--- START ---

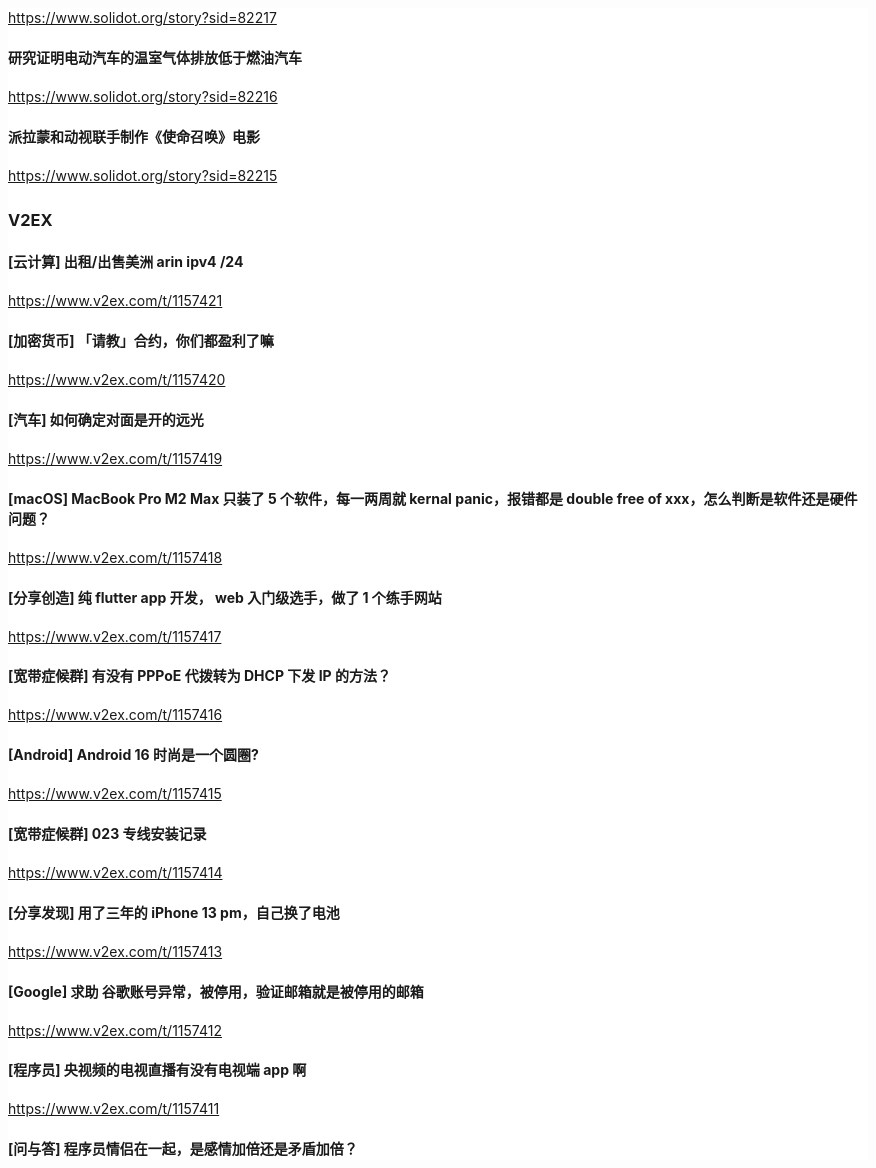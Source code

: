 <span style="color: blue!80!green"><https://www.solidot.org/story?sid=82217></span>

#### 研究证明电动汽车的温室气体排放低于燃油汽车

<span style="color: blue!80!green"><https://www.solidot.org/story?sid=82216></span>

#### 派拉蒙和动视联手制作《使命召唤》电影

<span style="color: blue!80!green"><https://www.solidot.org/story?sid=82215></span>

### V2EX

#### \[云计算\] 出租/出售美洲 arin ipv4 /24

<span style="color: blue!80!green"><https://www.v2ex.com/t/1157421></span>

#### \[加密货币\] 「请教」合约，你们都盈利了嘛

<span style="color: blue!80!green"><https://www.v2ex.com/t/1157420></span>

#### \[汽车\] 如何确定对面是开的远光

<span style="color: blue!80!green"><https://www.v2ex.com/t/1157419></span>

#### \[macOS\] MacBook Pro M2 Max 只装了 5 个软件，每一两周就 kernal panic，报错都是 double free of xxx，怎么判断是软件还是硬件问题？

<span style="color: blue!80!green"><https://www.v2ex.com/t/1157418></span>

#### \[分享创造\] 纯 flutter app 开发， web 入门级选手，做了 1 个练手网站

<span style="color: blue!80!green"><https://www.v2ex.com/t/1157417></span>

#### \[宽带症候群\] 有没有 PPPoE 代拨转为 DHCP 下发 IP 的方法？

<span style="color: blue!80!green"><https://www.v2ex.com/t/1157416></span>

#### \[Android\] Android 16 时尚是一个圆圈?

<span style="color: blue!80!green"><https://www.v2ex.com/t/1157415></span>

#### \[宽带症候群\] 023 专线安装记录

<span style="color: blue!80!green"><https://www.v2ex.com/t/1157414></span>

#### \[分享发现\] 用了三年的 iPhone 13 pm，自己换了电池

<span style="color: blue!80!green"><https://www.v2ex.com/t/1157413></span>

#### \[Google\] 求助 谷歌账号异常，被停用，验证邮箱就是被停用的邮箱

<span style="color: blue!80!green"><https://www.v2ex.com/t/1157412></span>

#### \[程序员\] 央视频的电视直播有没有电视端 app 啊

<span style="color: blue!80!green"><https://www.v2ex.com/t/1157411></span>

#### \[问与答\] 程序员情侣在一起，是感情加倍还是矛盾加倍？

--- END ---

* _GOAL OF THE EXERCISE_:
A faithful copy of the data is required: each word kept, each picture omitted.

* _ANSWER SECTION_:
Source code

: <span style="color: blue!80!green"><https://www.solidot.org/story?sid=82217></span>

#### 研究证明电动汽车的温室气体排放低于燃油汽车

<span style="color: blue!80!green"><https://www.solidot.org/story?sid=82216></span>

#### 派拉蒙和动视联手制作《使命召唤》电影

<span style="color: blue!80!green"><https://www.solidot.org/story?sid=82215></span>

### V2EX

#### \[云计算\] 出租/出售美洲 arin ipv4 /24

<span style="color: blue!80!green"><https://www.v2ex.com/t/1157421></span>

#### \[加密货币\] 「请教」合约，你们都盈利了嘛

<span style="color: blue!80!green"><https://www.v2ex.com/t/1157420></span>

#### \[汽车\] 如何确定对面是开的远光

<span style="color: blue!80!green"><https://www.v2ex.com/t/1157419></span>

#### \[macOS\] MacBook Pro M2 Max 只装了 5 个软件，每一两周就 kernal panic，报错都是 double free of xxx，怎么判断是软件还是硬件问题？

<span style="color: blue!80!green"><https://www.v2ex.com/t/1157418></span>

#### \[分享创造\] 纯 flutter app 开发， web 入门级选手，做了 1 个练手网站

<span style="color: blue!80!green"><https://www.v2ex.com/t/1157417></span>

#### \[宽带症候群\] 有没有 PPPoE 代拨转为 DHCP 下发 IP 的方法？

<span style="color: blue!80!green"><https://www.v2ex.com/t/1157416></span>

#### \[Android\] Android 16 时尚是一个圆圈?

<span style="color: blue!80!green"><https://www.v2ex.com/t/1157415></span>

#### \[宽带症候群\] 023 专线安装记录

<span style="color: blue!80!green"><https://www.v2ex.com/t/1157414></span>

#### \[分享发现\] 用了三年的 iPhone 13 pm，自己换了电池

<span style="color: blue!80!green"><https://www.v2ex.com/t/1157413></span>

#### \[Google\] 求助 谷歌账号异常，被停用，验证邮箱就是被停用的邮箱

<span style="color: blue!80!green"><https://www.v2ex.com/t/1157412></span>

#### \[程序员\] 央视频的电视直播有没有电视端 app 啊

<span style="color: blue!80!green"><https://www.v2ex.com/t/1157411></span>

#### \[问与答\] 程序员情侣在一起，是感情加倍还是矛盾加倍？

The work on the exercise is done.